Les  vrais Benisafiens  en tant qu’Algériens ont été sustentés de l’esprit  et du sentiment du nationalisme algérien sous la bannière du FLN  .Ils étaient parmi  les premiers  à contenir la révolution armée sous l’oriflamme de l’ALN et de l’OCFLN.

Il est clair et certain  que sous chaque toit d’une  maison de la ville de Benisaf  , il y avait un Beni safien qui  avait   sacrifié sa vie  pour que vive l’Algérie libre et indépendante que se soit en tant que « Moudjahid », « Fidai », « Moussebel », « Moutassel », « Djoundi »….et  martyre « Chahid »   .

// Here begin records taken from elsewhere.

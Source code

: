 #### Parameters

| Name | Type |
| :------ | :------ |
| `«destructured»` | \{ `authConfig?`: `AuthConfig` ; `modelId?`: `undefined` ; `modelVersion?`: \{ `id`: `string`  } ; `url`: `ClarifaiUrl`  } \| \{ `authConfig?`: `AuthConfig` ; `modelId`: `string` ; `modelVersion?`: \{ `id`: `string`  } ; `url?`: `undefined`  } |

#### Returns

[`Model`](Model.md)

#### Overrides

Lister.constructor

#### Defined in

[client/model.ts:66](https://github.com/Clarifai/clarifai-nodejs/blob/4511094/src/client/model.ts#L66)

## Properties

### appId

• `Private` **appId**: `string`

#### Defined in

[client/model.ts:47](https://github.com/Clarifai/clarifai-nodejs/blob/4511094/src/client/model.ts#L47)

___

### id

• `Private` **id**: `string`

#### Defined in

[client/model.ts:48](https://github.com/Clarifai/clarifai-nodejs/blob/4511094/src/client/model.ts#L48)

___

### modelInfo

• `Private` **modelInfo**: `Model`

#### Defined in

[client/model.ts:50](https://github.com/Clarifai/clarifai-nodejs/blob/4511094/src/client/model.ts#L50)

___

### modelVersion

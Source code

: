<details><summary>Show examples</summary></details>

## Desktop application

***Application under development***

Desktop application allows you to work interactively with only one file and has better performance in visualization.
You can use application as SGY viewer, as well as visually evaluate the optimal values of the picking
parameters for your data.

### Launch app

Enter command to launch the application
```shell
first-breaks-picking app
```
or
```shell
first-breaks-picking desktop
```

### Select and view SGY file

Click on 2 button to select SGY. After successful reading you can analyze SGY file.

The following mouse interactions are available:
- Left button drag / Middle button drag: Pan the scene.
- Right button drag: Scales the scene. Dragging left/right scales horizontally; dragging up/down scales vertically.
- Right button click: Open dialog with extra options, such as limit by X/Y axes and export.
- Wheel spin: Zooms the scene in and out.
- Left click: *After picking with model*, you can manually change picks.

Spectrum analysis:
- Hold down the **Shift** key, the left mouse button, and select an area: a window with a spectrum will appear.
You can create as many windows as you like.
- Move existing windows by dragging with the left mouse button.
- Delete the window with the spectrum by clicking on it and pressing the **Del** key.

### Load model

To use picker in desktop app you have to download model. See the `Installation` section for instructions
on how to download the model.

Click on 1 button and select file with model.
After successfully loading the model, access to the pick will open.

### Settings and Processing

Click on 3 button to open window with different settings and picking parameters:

Dans chaque Martyre, chaque Moudjahid, chaque Fidai, dans chaque Révolutionnaire, nous pouvons  décèle   en lui une histoire réelle pleine de péripéties, une bataille chargée de mésaventures, une action faite par des aventures  tout cela  pour le bien du pays  et pour   le profit de la nation. Ceux qui sont parti dans le bien de  l’au delà  ont ramené avec eux des bibliothèques pleines de légendes  qui  ont érigé ce beau pays. Le courage,  l’audace, la bravoure, la fermeté, la vaillance, la confiance et la volonté  se sont ces valeurs sublimes  dont ils étaient imprégnés par une conviction en plus du patriotisme mais d’un sentiment que seul le Martyre connait « Al AAhd » un mot valant son pesant d’or.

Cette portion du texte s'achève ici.